What is MGPP?
Multi-Generational Product Planning
And why every product manager should learn how to use MGPP to improve product line strategies and development efforts.
MGPP stands for Multi-Generational Product Plan. Some practitioners replace the word “product” with the word “project.” And some may change “plan” to “planning,” switching the acronym from a noun to a verb.
MGPP is an approach managers use to set the features to be developed in a product. It defines a development project’s scope.
The approach also requires teams to compile those features not included. The teams then judge the unused features for use in future products. The control of features helps teams to avoid project scope creep and its negative results.
Multi-generational planning enables teams to gain two significant benefits. And both gains result from avoiding scope creep. First, they can develop products faster. And second, they prevent cost overruns.
It is proper to think of a “minimum viable product” (MVP) as the first potential generation of a product. But even though it may be possible to make the MVP the first generation, it may not be wise. Often, managers find that adding select product features beyond the MVP may speed market diffusion and fend off competitors.
Product line strategies may also apply MGPP to platform-lever. It is not just for a single product. MGPP for platform-levers enables whole product lines to advance with technology and market changes. You’ll see most high-tech companies use MGPP for platform-levers to drive their product lines.

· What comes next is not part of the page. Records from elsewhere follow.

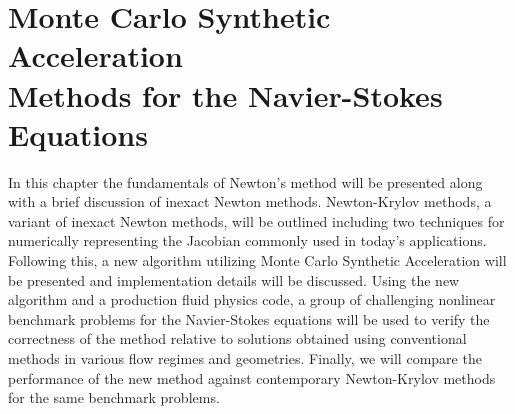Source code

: \chapter{Monte Carlo Synthetic Acceleration\\ Methods for the
  Navier-Stokes\\ Equations\ }
\label{ch:nonlinear_problem}

In this chapter the fundamentals of Newton's method will be presented
along with a brief discussion of inexact Newton methods. Newton-Krylov
methods, a variant of inexact Newton methods, will be outlined
including two techniques for numerically representing the Jacobian
commonly used in today's applications. Following this, a new algorithm
utilizing Monte Carlo Synthetic Acceleration will be presented and
implementation details will be discussed. Using the new algorithm and
a production fluid physics code, a group of challenging nonlinear
benchmark problems for the Navier-Stokes equations will be used to
verify the correctness of the method relative to solutions obtained
using conventional methods in various flow regimes and
geometries. Finally, we will compare the performance of the new method
against contemporary Newton-Krylov methods for the same benchmark
problems.

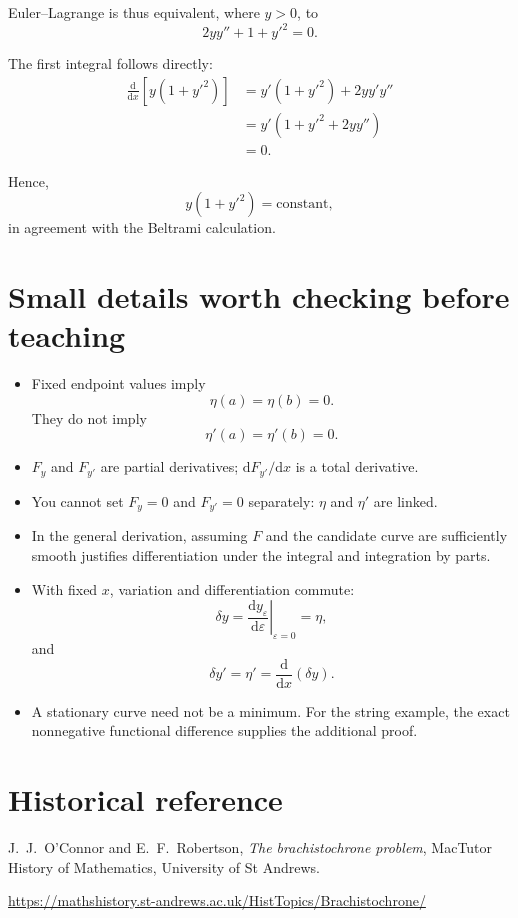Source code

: \documentclass[11pt,a4paper]{article}
\newcommand{\dd}{\mathrm{d}}
\begin{document}
Euler--Lagrange is thus equivalent, where \(y>0\), to
\[
\boxed{2yy''+1+y'^2=0.}
\]

The first integral follows directly:
\begin{align*}
\frac{\dd}{\dd x}\left[y(1+y'^2)\right]
&=
y'(1+y'^2)+2yy'y''\\
&=
y'\left(1+y'^2+2yy''\right)\\
&=
0.
\end{align*}

Hence,
\[
y(1+y'^2)=\text{constant},
\]
in agreement with the Beltrami calculation.

\section*{Small details worth checking before teaching}

\begin{itemize}
\item Fixed endpoint values imply
\[
\eta(a)=\eta(b)=0.
\]
They do not imply
\[
\eta'(a)=\eta'(b)=0.
\]

\item \(F_y\) and \(F_{y'}\) are partial derivatives;
\(\dd F_{y'}/\dd x\) is a total derivative.

\item You cannot set \(F_y=0\) and \(F_{y'}=0\) separately:
\(\eta\) and \(\eta'\) are linked.

\item In the general derivation, assuming \(F\) and the candidate
curve are sufficiently smooth justifies differentiation under
the integral and integration by parts.

\item With fixed \(x\), variation and differentiation commute:
\[
\delta y
=
\left.
\frac{\dd y_\varepsilon}{\dd\varepsilon}
\right|_{\varepsilon=0}
=
\eta,
\]
and
\[
\delta y'
=
\eta'
=
\frac{\dd}{\dd x}(\delta y).
\]

\item A stationary curve need not be a minimum.
For the string example, the exact nonnegative functional
difference supplies the additional proof.
\end{itemize}

\section*{Historical reference}

J.~J.~O'Connor and E.~F.~Robertson,
\emph{The brachistochrone problem},
MacTutor History of Mathematics, University of St Andrews.

\url{https://mathshistory.st-andrews.ac.uk/HistTopics/Brachistochrone/}
\end{document}
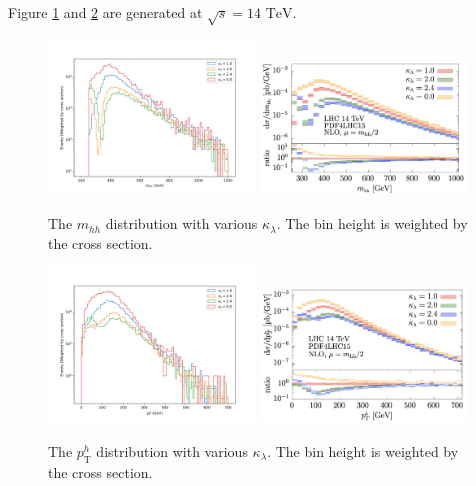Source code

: \documentclass[12pt]{article}
\begin{document}
		Figure \ref{fig:di-Higgs-SM-kappa-mhh-14TeV} and \ref{fig:di-Higgs-SM-kappa-pth-14TeV} are generated at $\sqrt{s} = 14 \text{ TeV}$. 
		\begin{figure}[htpb]
			\centering
			\includegraphics[width=0.49\textwidth]{di-Higgs-SM-kappa-mhh-14TeV-my-data.png}
			\includegraphics[width=0.49\textwidth]{di-Higgs-SM-kappa-mhh-14TeV-ref.png}
			\caption{The $m_{hh}$ distribution with various $\kappa_\lambda$. The bin height is weighted by the cross section.}
			\label{fig:di-Higgs-SM-kappa-mhh-14TeV}
		\end{figure}
		\begin{figure}[htpb]
			\centering
			\includegraphics[width=0.49\textwidth]{di-Higgs-SM-kappa-pth-14TeV-my-data.png}
			\includegraphics[width=0.49\textwidth]{di-Higgs-SM-kappa-pth-14TeV-ref.png}
			\caption{The $p_\text{T}^{h}$ distribution with various $\kappa_\lambda$. The bin height is weighted by the cross section.}
			\label{fig:di-Higgs-SM-kappa-pth-14TeV}
		\end{figure}
\end{document}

There are many definitions of the MGPP acronym (see HERE.) And some don’t relate to products or product lines. As you build MGPP practices, it’s often helpful to spell out the acronym’s meaning. Don’t assume your audience or colleagues understand it.
Adding MGPP Skills
Carrying out multi-generational planning demands more than learning a method or technique. It needs companies to build the discipline to step back from making the best possible product or platform-lever. This may be counter cultural within some companies.
Instead, managers must have the discipline to say “no” to potential features. And they must do this even when feature requests have strong political backing.
The approach is not to kill the extra features. Instead, the approach is to move the extra features to future product generations. But to do this job and make the needed decisions, managers must clearly understand MGPP and a product line’s strategy.
Companies skilled in MGPP are better able to carry out smart product line strategy moves. The goal is to deliver, over time, greater customer benefits, to drive improved free cash-flow, and to fend off competition.